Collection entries
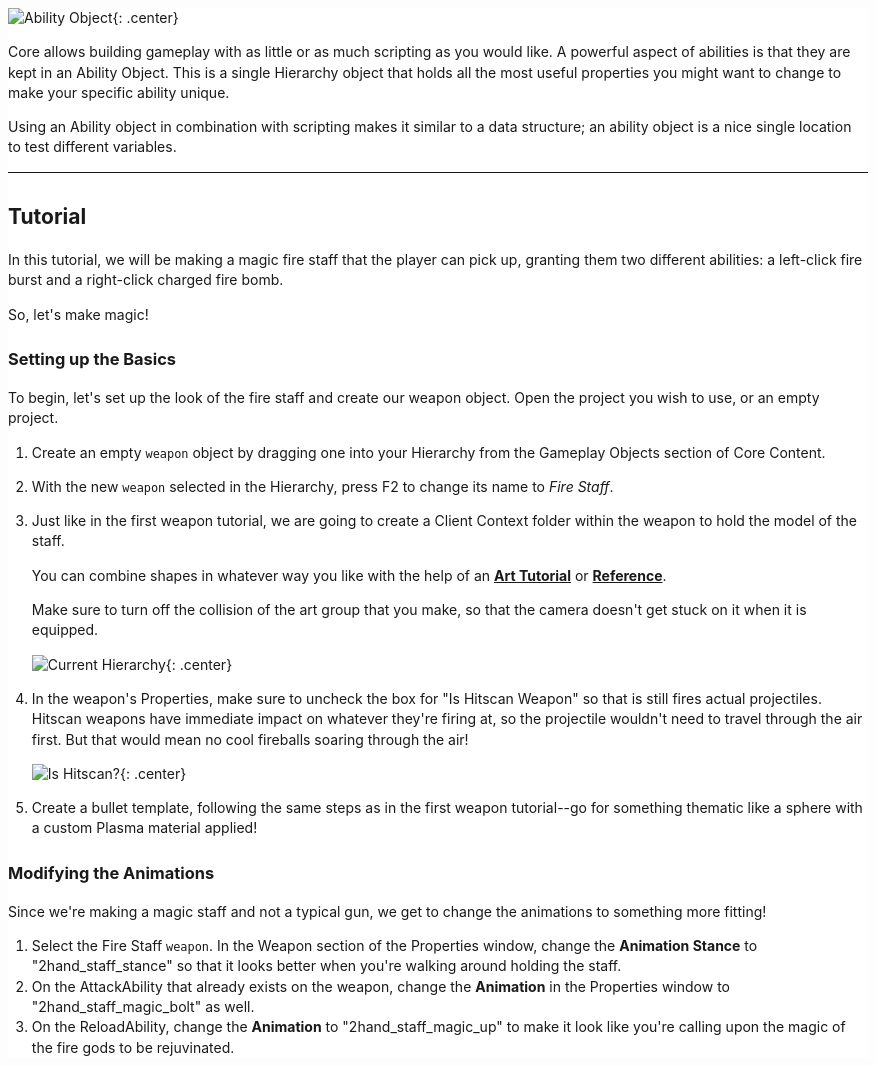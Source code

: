 ![Ability Object](../img/EditorManual/Abilities/abilityObject.png){: .center}

Core allows building gameplay with as little or as much scripting as you would like. A powerful aspect of abilities is that they are kept in an Ability Object. This is a single Hierarchy object that holds all the most useful properties you might want to change to make your specific ability unique.

Using an Ability object in combination with scripting makes it similar to a data structure; an ability object is a nice single location to test different variables.

---

## Tutorial

In this tutorial, we will be making a magic fire staff that the player can pick up, granting them two different abilities: a left-click fire burst and a right-click charged fire bomb.

So, let's make magic!

### Setting up the Basics

To begin, let's set up the look of the fire staff and create our weapon object. Open the project you wish to use, or an empty project.

1. Create an empty `weapon` object by dragging one into your Hierarchy from the Gameplay Objects section of Core Content.

2. With the new `weapon` selected in the Hierarchy, press F2 to change its name to *Fire Staff*.

3. Just like in the first weapon tutorial, we are going to create a Client Context folder within the weapon to hold the model of the staff.

    You can combine shapes in whatever way you like with the help of an **[Art Tutorial](modeling_basics.md)** or **[Reference](art_reference.md)**.

    Make sure to turn off the collision of the art group that you make, so that the camera doesn't get stuck on it when it is equipped.

    ![Current Hierarchy](../img/EditorManual/Weapons/advanced/hierarchy1.png){: .center}

4. In the weapon's Properties, make sure to uncheck the box for "Is Hitscan Weapon" so that is still fires actual projectiles. Hitscan weapons have immediate impact on whatever they're firing at, so the projectile wouldn't need to travel through the air first. But that would mean no cool fireballs soaring through the air!

    ![Is Hitscan?](../img/EditorManual/Weapons/advanced/isHitscan_no.png){: .center}

5. Create a bullet template, following the same steps as in the first weapon tutorial--go for something thematic like a sphere with a custom Plasma material applied!

### Modifying the Animations

Since we're making a magic staff and not a typical gun, we get to change the animations to something more fitting!

1. Select the Fire Staff `weapon`. In the Weapon section of the Properties window, change the **Animation Stance** to "2hand_staff_stance" so that it looks better when you're walking around holding the staff.
2. On the AttackAbility that already exists on the weapon, change the **Animation** in the Properties window to "2hand_staff_magic_bolt" as well.
3. On the ReloadAbility, change the **Animation** to "2hand_staff_magic_up" to make it look like you're calling upon the magic of the fire gods to be rejuvinated.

● About this task
All lines in the records above that contain "scripting" are to be reported.

● Task answer
Core allows building gameplay with as little or as much scripting as you would like. A powerful aspect of abilities is that they are kept in an Ability Object. This is a single Hierarchy object that holds all the most useful properties you might want to change to make your specific ability unique.
Using an Ability object in combination with scripting makes it similar to a data structure; an ability object is a nice single location to test different variables.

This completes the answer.